Task statement -
Only one stretch of the data below is wanted: the lines starting at the one with "### HasOverflowBin" and ending at the one with "(o *WarehouseBin) HasManager()", both included, given again exactly.

Data -
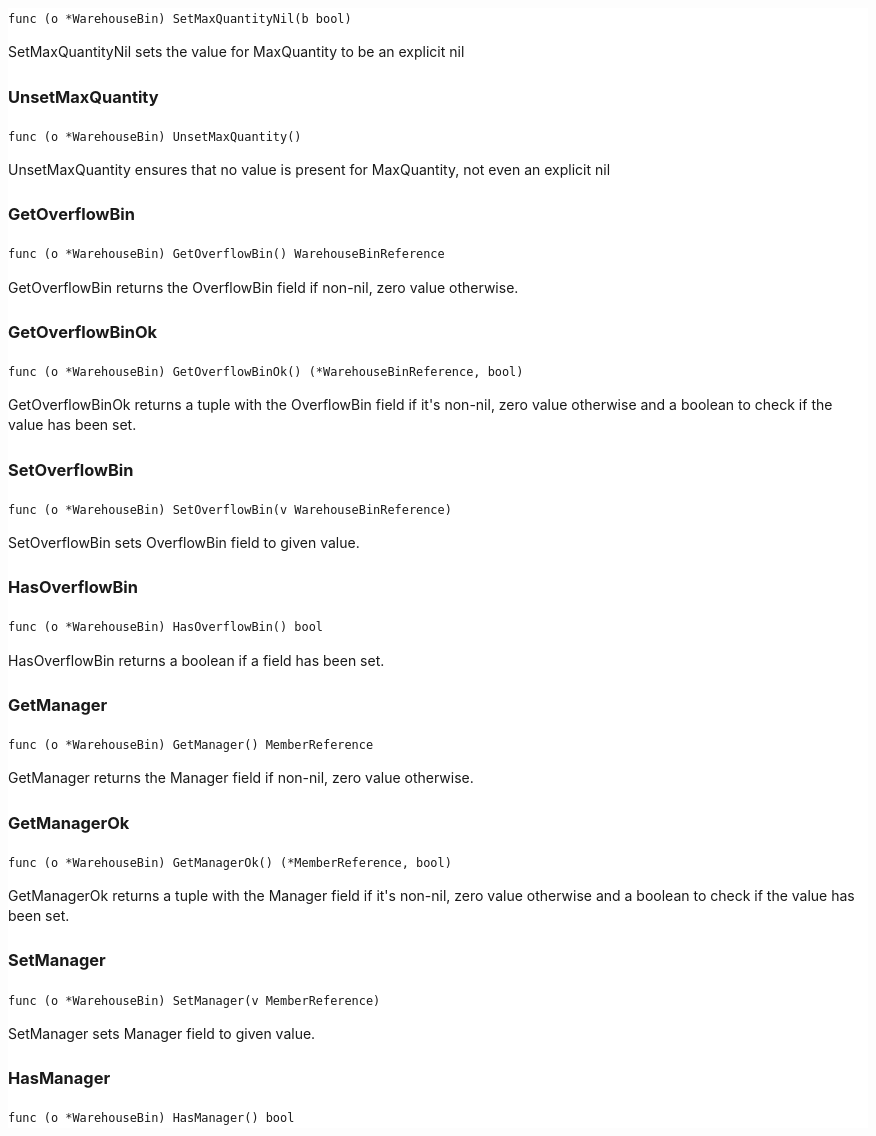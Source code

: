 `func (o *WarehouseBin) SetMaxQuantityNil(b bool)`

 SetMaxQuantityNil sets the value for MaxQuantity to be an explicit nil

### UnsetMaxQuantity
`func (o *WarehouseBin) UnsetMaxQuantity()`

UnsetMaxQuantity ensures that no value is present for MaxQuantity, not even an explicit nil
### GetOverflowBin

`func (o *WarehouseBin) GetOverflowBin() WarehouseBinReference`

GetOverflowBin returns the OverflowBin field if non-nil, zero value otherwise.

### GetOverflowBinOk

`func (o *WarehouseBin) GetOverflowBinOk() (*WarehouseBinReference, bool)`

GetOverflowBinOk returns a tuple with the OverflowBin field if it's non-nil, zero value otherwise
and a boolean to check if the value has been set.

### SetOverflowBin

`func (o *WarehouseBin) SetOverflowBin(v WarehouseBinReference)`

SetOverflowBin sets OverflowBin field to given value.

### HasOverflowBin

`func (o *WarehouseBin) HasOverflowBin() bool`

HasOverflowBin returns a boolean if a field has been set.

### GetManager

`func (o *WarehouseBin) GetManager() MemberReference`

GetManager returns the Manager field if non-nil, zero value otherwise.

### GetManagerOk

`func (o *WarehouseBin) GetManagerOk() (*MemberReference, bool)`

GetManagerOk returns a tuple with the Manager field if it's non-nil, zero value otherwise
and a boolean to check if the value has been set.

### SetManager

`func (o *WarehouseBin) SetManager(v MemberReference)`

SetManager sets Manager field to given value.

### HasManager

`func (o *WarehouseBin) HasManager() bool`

---

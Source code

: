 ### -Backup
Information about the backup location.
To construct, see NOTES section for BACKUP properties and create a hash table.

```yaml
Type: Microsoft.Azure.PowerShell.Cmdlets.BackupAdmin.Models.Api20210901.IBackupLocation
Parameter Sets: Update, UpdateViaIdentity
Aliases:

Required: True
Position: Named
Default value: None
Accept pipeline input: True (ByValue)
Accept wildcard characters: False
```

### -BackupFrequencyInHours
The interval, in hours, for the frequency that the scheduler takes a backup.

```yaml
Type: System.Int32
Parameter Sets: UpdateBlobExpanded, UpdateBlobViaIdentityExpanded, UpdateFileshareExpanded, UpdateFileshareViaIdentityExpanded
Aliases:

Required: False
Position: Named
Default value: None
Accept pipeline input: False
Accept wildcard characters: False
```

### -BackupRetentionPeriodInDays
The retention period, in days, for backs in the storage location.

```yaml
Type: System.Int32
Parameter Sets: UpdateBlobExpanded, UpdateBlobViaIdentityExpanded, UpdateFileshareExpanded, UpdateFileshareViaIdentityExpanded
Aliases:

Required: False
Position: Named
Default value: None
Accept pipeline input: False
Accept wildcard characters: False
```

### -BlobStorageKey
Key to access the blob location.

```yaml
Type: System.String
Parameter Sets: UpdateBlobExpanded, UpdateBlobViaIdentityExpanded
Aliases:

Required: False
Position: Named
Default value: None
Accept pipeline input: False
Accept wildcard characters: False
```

Exercise response -
### HasOverflowBin

`func (o *WarehouseBin) HasOverflowBin() bool`

HasOverflowBin returns a boolean if a field has been set.

### GetManager

`func (o *WarehouseBin) GetManager() MemberReference`

GetManager returns the Manager field if non-nil, zero value otherwise.

### GetManagerOk

`func (o *WarehouseBin) GetManagerOk() (*MemberReference, bool)`

GetManagerOk returns a tuple with the Manager field if it's non-nil, zero value otherwise
and a boolean to check if the value has been set.

### SetManager

`func (o *WarehouseBin) SetManager(v MemberReference)`

SetManager sets Manager field to given value.

### HasManager

`func (o *WarehouseBin) HasManager() bool`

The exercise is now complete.